Dataset entries
========================================

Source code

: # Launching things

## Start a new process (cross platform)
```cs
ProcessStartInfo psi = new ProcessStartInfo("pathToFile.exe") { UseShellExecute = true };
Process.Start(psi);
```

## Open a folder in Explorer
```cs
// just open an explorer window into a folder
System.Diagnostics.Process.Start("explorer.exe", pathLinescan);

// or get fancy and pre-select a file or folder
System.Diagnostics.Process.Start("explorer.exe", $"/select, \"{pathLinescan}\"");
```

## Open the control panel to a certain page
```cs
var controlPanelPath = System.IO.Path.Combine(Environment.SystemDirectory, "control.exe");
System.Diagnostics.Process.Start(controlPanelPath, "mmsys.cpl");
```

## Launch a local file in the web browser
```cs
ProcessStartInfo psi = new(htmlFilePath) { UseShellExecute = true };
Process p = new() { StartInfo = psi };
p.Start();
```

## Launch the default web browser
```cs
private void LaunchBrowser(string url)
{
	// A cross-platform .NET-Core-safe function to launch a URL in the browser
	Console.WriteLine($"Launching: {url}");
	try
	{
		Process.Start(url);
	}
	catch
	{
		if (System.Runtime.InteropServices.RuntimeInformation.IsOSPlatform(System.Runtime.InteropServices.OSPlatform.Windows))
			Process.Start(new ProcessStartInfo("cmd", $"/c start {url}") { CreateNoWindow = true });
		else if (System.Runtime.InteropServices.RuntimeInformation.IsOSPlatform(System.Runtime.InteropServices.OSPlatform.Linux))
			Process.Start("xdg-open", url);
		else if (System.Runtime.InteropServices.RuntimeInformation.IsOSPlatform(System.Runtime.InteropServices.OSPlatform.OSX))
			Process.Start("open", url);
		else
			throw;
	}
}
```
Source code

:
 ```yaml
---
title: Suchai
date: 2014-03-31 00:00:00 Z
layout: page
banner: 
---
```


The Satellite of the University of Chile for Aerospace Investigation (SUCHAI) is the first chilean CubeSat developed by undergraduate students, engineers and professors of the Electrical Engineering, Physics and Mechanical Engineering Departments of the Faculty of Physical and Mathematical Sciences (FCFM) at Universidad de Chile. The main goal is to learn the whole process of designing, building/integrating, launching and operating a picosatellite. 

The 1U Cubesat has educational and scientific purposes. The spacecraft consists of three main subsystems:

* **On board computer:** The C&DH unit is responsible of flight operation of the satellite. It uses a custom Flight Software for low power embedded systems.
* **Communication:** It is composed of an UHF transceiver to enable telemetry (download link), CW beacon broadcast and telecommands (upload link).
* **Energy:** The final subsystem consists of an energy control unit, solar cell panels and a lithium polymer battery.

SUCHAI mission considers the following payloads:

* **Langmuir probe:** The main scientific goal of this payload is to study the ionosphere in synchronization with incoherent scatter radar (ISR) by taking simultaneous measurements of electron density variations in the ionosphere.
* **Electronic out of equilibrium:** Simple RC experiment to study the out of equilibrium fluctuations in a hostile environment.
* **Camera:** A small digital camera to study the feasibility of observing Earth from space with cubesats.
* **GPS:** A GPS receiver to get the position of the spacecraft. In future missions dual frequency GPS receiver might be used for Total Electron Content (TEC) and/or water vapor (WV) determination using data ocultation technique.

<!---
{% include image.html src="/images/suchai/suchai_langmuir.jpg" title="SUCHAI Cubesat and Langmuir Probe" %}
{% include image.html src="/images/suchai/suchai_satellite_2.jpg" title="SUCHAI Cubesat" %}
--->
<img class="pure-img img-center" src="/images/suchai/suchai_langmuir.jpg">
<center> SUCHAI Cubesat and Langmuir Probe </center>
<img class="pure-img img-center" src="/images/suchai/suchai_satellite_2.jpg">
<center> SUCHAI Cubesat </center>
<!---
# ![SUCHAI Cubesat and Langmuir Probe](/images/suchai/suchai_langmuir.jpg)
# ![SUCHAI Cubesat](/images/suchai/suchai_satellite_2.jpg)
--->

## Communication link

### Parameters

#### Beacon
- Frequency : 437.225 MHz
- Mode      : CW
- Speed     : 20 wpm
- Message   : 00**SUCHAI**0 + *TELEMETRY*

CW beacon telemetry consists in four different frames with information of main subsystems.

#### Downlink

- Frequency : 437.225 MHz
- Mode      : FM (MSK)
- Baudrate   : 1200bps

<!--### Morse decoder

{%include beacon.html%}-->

========================================

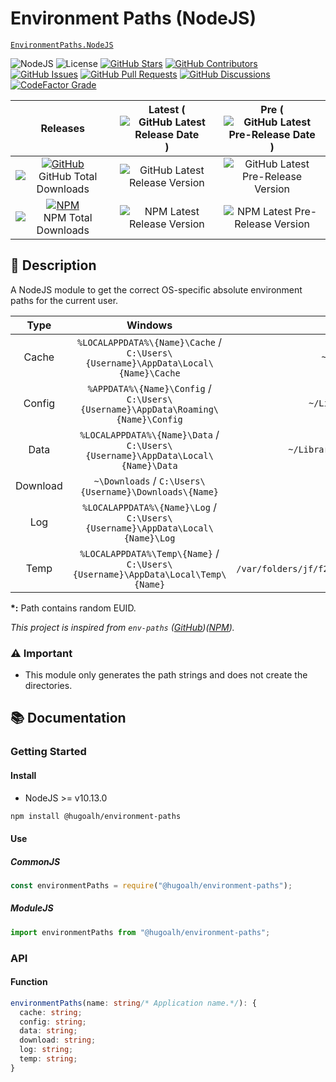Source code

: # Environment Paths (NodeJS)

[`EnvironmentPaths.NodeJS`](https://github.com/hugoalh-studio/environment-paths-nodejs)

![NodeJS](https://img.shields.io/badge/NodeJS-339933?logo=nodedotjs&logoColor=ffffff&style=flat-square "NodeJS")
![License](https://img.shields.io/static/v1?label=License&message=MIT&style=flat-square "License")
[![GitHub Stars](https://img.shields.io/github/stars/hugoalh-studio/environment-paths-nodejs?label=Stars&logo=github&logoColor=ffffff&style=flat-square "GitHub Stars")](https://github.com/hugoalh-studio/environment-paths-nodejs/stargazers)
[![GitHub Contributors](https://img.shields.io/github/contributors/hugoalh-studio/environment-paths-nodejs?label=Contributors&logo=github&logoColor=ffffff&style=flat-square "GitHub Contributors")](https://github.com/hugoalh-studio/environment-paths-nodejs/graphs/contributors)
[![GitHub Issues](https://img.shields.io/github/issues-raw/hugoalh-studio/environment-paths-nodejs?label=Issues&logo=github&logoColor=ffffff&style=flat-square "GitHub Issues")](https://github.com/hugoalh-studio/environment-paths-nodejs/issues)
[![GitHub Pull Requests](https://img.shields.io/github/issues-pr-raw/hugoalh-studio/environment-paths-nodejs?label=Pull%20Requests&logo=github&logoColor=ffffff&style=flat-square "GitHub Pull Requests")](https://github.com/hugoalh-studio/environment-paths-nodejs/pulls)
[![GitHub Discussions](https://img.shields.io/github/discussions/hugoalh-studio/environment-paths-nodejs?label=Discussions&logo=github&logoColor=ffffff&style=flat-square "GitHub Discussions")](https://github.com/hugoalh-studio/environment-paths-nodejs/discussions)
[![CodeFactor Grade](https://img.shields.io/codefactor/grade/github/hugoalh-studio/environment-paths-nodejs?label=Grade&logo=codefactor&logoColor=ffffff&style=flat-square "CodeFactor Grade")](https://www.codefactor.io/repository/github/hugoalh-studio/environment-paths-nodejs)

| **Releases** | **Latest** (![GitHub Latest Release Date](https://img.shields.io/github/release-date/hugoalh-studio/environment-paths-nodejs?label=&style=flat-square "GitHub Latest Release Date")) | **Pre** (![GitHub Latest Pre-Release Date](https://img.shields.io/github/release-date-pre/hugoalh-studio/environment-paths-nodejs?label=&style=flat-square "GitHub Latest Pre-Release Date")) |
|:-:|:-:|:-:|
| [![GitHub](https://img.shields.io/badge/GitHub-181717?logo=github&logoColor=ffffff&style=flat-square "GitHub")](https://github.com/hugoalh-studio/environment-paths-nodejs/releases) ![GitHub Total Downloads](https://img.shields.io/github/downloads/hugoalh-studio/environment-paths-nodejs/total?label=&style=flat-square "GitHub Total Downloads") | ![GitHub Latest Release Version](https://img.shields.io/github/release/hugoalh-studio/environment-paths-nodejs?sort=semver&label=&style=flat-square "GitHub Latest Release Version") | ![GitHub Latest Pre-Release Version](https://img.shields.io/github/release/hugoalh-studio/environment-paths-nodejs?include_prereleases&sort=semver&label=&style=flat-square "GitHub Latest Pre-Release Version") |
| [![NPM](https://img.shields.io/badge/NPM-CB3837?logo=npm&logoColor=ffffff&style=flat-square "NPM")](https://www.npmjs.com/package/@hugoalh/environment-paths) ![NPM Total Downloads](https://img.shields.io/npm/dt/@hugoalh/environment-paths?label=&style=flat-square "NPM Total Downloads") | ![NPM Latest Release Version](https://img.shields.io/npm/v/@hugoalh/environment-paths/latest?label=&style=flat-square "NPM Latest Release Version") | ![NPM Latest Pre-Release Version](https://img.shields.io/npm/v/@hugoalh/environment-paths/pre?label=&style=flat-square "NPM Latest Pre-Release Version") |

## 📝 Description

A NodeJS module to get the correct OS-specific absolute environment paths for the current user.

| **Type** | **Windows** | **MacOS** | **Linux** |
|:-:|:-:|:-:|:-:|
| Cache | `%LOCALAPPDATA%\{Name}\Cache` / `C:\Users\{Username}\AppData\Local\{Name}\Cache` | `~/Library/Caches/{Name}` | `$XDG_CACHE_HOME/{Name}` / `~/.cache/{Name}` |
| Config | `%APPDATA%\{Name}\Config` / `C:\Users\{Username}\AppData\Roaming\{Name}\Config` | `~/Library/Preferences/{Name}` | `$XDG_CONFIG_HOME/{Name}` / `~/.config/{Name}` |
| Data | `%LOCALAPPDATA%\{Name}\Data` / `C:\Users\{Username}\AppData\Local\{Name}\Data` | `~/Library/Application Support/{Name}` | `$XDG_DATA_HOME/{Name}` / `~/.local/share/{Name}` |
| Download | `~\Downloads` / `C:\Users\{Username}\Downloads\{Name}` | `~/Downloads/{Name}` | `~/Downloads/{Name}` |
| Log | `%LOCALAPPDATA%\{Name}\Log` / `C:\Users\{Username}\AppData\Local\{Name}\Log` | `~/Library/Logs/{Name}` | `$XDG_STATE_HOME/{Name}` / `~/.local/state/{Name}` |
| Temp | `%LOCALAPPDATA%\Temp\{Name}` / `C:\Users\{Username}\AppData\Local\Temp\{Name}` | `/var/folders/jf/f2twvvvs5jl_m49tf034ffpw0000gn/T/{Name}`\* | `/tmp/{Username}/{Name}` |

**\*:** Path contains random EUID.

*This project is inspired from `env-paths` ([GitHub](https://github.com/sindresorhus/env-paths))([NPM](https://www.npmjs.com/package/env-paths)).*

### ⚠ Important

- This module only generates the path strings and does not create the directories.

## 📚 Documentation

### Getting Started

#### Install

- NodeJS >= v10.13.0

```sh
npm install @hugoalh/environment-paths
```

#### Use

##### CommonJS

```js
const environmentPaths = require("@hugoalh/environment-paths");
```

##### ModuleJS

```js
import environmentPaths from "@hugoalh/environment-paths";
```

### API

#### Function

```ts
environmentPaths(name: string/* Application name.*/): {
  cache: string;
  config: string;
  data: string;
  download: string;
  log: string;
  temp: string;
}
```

========================================

| Exercise directions |
If a line in the entries above has the word "from", copy it.

| Result below |
* **Camera:** A small digital camera to study the feasibility of observing Earth from space with cubesats.
*This project is inspired from `env-paths` ([GitHub](https://github.com/sindresorhus/env-paths))([NPM](https://www.npmjs.com/package/env-paths)).*
import environmentPaths from "@hugoalh/environment-paths";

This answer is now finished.